A retiree from Trinidad, Cuba, summarized in under a minute the desperation of millions of elderly people on the island.
Mariano Matienzo, 70 years old, posted a video on Facebook where he poses an unanswered question: how to survive an entire month with 4,000 Cuban pesos after 45 years of work.
"I don't care about Putin, Maduro, Bukele, Trump, Obama, Raúl, Díaz-Canel, Marrero... any of them works for me," Mariano says calmly and straightforwardly.
“All I want is for someone to tell me how, with 4,000 pesos, after 45 years of working, I can eat for an entire month,” he added.
The message concludes with a phrase that encapsulates everything: "This is not a political problem; this is a matter of survival."
The video amassed over 45,000 views, more than 1,300 reactions, and nearly 200 comments, as it addresses an open wound that affects over 1.7 million retirees in Cuba.
The minimum pension of 4,000 pesos was established by Resolution 14/2025 of the Ministry of Labor and Social Security, effective from September 2025, and benefits 79% of the country's pensioners.
However, with the informal dollar trading between 545 and 660 pesos in June 2026, those 4,000 pesos amount to just 7 or 8 dollars monthly.
The gap between that figure and the actual cost of living is stark. Economists estimate that a person needs around 96,000 pesos a month to cover basic necessities, about 24 times more than the minimum pension.
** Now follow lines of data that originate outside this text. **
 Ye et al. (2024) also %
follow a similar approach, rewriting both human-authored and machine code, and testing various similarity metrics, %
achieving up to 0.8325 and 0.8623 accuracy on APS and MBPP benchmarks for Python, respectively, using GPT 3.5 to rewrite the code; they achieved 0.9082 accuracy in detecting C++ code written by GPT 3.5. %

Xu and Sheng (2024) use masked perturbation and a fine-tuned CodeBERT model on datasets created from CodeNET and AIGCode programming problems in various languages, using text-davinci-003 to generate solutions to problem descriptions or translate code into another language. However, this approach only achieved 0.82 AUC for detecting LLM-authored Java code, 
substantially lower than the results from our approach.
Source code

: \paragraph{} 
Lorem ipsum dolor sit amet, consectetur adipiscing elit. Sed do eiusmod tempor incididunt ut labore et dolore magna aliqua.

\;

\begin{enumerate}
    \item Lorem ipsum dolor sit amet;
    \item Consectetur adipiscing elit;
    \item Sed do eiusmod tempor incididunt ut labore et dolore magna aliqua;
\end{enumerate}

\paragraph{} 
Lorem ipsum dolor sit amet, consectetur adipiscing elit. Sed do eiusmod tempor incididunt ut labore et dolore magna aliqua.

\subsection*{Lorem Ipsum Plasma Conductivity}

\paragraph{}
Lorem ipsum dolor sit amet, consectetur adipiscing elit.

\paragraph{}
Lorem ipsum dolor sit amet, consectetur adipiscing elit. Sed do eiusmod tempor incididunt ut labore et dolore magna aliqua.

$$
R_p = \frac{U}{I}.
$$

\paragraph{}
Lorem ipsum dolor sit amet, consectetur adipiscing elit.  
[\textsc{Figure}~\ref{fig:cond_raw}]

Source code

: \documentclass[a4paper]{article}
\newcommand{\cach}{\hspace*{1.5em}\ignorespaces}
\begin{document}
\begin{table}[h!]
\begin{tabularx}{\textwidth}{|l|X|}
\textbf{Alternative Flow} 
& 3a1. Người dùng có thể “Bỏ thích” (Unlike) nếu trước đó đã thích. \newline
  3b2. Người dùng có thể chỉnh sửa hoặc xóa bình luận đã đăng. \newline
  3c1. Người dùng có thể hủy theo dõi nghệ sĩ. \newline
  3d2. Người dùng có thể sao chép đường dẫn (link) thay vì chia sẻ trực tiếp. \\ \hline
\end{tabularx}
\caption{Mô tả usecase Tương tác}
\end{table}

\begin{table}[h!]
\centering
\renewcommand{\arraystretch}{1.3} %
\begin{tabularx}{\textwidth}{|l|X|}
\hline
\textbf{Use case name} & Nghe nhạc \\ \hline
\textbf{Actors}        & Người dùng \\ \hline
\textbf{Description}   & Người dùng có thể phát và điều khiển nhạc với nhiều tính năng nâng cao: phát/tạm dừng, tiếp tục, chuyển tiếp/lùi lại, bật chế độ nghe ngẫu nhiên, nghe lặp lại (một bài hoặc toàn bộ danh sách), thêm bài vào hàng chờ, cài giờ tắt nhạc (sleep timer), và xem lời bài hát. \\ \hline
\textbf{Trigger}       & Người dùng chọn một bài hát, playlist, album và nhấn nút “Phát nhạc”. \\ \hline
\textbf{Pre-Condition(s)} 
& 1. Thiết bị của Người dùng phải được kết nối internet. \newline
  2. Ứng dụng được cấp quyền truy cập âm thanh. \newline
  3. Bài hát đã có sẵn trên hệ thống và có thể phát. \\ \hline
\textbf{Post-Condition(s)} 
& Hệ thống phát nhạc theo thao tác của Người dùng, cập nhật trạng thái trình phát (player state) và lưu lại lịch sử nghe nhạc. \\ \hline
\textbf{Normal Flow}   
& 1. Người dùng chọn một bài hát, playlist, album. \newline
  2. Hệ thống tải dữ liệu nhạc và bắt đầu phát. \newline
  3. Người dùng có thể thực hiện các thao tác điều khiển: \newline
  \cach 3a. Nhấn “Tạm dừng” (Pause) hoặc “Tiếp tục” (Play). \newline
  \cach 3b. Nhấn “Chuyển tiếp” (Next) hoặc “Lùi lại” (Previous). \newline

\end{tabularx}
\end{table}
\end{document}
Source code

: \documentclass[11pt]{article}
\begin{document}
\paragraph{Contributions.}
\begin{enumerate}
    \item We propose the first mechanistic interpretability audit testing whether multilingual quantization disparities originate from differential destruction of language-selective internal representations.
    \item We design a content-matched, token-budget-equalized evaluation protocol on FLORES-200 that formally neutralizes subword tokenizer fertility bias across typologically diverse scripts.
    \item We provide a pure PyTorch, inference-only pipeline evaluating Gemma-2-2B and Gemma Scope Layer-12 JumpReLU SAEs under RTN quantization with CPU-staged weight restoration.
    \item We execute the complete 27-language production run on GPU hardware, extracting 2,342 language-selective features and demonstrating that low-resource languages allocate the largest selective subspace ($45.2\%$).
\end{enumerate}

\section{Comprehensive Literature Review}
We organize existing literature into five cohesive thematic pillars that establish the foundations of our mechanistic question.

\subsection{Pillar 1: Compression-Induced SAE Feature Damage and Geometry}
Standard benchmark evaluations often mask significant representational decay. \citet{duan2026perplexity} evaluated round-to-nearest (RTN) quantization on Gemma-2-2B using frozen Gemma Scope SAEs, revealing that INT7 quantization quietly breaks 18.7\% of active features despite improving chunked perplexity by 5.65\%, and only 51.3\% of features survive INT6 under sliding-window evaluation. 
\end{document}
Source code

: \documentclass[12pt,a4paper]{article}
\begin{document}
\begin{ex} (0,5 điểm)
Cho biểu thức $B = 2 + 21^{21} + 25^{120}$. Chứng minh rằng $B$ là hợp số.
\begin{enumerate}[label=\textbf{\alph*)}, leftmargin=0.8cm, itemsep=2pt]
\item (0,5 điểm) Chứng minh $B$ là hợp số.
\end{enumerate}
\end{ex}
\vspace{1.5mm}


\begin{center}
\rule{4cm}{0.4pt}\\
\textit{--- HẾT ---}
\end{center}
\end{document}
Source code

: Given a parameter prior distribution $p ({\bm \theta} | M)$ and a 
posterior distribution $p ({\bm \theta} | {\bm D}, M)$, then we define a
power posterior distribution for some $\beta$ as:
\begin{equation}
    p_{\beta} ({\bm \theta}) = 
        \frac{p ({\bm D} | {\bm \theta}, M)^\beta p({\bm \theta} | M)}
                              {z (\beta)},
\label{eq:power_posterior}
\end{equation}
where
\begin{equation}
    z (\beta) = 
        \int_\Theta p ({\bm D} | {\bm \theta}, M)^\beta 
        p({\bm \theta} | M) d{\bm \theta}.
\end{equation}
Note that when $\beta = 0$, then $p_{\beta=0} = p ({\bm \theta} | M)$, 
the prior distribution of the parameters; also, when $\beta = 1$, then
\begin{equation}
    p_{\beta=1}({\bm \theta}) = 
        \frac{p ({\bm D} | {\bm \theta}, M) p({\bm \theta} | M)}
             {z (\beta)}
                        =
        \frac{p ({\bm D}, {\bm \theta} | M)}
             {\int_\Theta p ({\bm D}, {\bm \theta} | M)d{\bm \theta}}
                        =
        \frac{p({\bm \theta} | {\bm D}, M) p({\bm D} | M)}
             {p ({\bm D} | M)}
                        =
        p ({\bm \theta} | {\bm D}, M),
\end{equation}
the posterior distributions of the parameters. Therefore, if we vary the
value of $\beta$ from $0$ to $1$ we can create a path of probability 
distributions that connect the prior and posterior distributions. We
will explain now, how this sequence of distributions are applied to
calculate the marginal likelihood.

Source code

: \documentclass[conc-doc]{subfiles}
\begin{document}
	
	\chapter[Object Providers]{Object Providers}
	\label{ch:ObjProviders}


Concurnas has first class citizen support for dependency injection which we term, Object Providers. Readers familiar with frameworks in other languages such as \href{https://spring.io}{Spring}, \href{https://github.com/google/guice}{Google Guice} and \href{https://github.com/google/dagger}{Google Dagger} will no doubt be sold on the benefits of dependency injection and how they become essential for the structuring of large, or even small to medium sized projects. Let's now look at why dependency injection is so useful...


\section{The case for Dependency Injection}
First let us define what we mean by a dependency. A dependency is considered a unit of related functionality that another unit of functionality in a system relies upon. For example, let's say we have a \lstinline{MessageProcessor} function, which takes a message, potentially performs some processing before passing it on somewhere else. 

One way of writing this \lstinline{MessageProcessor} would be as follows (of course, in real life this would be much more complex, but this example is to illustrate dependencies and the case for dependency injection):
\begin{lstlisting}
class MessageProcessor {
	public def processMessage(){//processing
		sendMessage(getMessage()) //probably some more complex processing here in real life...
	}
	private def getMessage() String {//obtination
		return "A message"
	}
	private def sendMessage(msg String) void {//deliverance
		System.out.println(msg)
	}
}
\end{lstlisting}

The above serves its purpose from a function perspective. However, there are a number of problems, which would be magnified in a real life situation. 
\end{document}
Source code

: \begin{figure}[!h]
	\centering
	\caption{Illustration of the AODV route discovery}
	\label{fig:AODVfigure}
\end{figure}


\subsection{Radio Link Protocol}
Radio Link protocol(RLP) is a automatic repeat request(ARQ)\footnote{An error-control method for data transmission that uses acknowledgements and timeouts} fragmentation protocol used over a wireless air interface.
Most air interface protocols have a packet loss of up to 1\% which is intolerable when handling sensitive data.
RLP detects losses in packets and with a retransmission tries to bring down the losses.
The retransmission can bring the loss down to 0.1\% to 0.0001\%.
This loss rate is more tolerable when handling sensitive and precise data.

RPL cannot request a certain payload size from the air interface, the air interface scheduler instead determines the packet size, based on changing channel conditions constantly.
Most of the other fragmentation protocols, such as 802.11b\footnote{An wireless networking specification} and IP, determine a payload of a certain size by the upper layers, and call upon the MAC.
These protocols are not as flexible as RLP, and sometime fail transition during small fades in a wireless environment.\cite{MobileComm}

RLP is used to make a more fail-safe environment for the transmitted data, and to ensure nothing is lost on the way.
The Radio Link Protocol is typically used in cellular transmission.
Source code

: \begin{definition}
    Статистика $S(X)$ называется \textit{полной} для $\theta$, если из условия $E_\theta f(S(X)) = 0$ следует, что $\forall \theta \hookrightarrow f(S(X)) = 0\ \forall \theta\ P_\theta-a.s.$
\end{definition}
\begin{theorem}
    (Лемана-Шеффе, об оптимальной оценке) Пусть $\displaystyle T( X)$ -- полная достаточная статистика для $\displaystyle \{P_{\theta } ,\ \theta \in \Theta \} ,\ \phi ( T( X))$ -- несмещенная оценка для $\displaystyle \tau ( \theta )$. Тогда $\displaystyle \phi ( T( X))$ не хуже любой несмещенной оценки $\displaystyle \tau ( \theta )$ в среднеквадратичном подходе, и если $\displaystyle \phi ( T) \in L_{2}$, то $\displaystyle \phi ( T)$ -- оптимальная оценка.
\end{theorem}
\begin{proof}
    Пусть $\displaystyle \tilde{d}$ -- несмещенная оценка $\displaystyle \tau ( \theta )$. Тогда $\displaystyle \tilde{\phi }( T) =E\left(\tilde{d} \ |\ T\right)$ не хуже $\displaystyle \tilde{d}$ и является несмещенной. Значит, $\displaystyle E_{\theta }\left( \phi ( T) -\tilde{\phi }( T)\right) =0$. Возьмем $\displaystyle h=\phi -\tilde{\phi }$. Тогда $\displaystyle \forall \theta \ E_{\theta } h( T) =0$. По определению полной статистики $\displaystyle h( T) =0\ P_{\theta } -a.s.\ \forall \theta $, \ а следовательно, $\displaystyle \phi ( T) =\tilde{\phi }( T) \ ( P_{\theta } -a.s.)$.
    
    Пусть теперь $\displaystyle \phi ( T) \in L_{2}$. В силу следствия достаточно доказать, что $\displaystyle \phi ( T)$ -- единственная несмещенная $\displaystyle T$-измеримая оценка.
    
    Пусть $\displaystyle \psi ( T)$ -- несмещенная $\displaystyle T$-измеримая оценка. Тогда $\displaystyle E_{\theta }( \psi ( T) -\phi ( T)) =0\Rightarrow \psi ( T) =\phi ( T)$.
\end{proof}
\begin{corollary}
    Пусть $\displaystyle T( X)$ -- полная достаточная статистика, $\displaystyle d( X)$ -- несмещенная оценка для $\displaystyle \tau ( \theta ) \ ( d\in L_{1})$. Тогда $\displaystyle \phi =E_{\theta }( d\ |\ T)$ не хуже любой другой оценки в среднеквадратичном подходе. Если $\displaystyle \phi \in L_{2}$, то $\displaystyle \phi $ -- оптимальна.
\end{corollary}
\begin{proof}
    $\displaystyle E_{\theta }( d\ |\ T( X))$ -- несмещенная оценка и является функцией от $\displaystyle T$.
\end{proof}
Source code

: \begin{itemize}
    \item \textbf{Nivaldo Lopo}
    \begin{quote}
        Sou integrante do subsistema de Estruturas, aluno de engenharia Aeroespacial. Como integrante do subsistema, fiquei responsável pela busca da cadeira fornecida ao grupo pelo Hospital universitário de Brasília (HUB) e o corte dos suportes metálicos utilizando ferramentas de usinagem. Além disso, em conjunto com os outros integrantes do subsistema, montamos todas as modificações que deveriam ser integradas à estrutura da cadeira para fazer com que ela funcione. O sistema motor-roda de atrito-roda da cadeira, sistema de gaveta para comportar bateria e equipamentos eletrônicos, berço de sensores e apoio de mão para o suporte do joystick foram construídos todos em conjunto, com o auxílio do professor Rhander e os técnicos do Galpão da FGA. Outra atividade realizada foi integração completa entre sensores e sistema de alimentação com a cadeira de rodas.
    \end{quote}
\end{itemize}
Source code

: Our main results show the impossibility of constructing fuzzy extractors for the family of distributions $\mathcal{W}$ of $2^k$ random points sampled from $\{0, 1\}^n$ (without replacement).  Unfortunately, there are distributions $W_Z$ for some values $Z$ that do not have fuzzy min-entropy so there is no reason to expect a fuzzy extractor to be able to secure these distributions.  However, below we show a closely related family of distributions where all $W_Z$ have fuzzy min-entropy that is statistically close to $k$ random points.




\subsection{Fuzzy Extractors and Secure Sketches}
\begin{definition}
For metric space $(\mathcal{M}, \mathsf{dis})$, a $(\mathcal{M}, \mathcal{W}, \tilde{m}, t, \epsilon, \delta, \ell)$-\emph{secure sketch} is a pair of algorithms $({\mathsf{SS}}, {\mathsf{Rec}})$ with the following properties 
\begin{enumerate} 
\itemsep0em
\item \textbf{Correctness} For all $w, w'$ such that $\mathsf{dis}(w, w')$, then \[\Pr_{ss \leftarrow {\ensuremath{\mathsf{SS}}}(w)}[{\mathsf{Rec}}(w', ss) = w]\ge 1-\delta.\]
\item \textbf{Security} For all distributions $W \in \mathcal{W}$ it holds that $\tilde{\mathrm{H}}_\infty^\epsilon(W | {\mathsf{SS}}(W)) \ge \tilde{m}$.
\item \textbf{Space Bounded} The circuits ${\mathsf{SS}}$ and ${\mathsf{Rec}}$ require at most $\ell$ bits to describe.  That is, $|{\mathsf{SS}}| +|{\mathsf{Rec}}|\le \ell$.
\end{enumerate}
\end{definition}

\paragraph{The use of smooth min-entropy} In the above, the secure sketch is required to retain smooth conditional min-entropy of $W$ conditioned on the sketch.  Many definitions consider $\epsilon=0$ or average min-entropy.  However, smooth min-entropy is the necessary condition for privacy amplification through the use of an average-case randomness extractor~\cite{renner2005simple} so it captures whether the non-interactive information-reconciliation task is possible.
Basic food alone amounts to around 70,000 pesos per month.
In Trinidad, the city where Mariano lives, prices at the markets illustrate the magnitude of the problem: charcoal is sold for 3,500 pesos and oil for 1,800 pesos, which means that with 4,000 pesos, a pensioner can barely buy one or two products.
A Cuban influencer demonstrated in June 2026 that with 3,000 pesos —the actual pension of a retired friend— it is not possible to make even a minimal grocery purchase for a month.
Other testimonials collected in May 2026 are equally compelling: retirees claim that their pension lasts no more than a week.
"In five, six, seven, or eight days, the money is gone," one of them recounted.
The misery of pensions is compounded by the ordeal of collecting them. In June 2026, the government of Granma admitted it did not have sufficient funds to pay its 111,000 retirees, forcing the elderly to stand in lines for four to six hours under the sun to receive an amount that is not enough to survive.
The case of Mariano is not isolated. In April 2026, another retiree with 40 years of work received a pension of 3,727 pesos —less than eight dollars— and had to wait eight months to collect the first payment. With that money, he could only buy potatoes, sugar, rice, and charcoal.
Between September 2025 and June 2026, the purchasing power of the minimum pension fell by nearly 30%, dropping from less than $10 to under $8.
Mariano sums it up better than any statistic: "Whoever resolves that situation for me, I will be grateful for the rest of my life."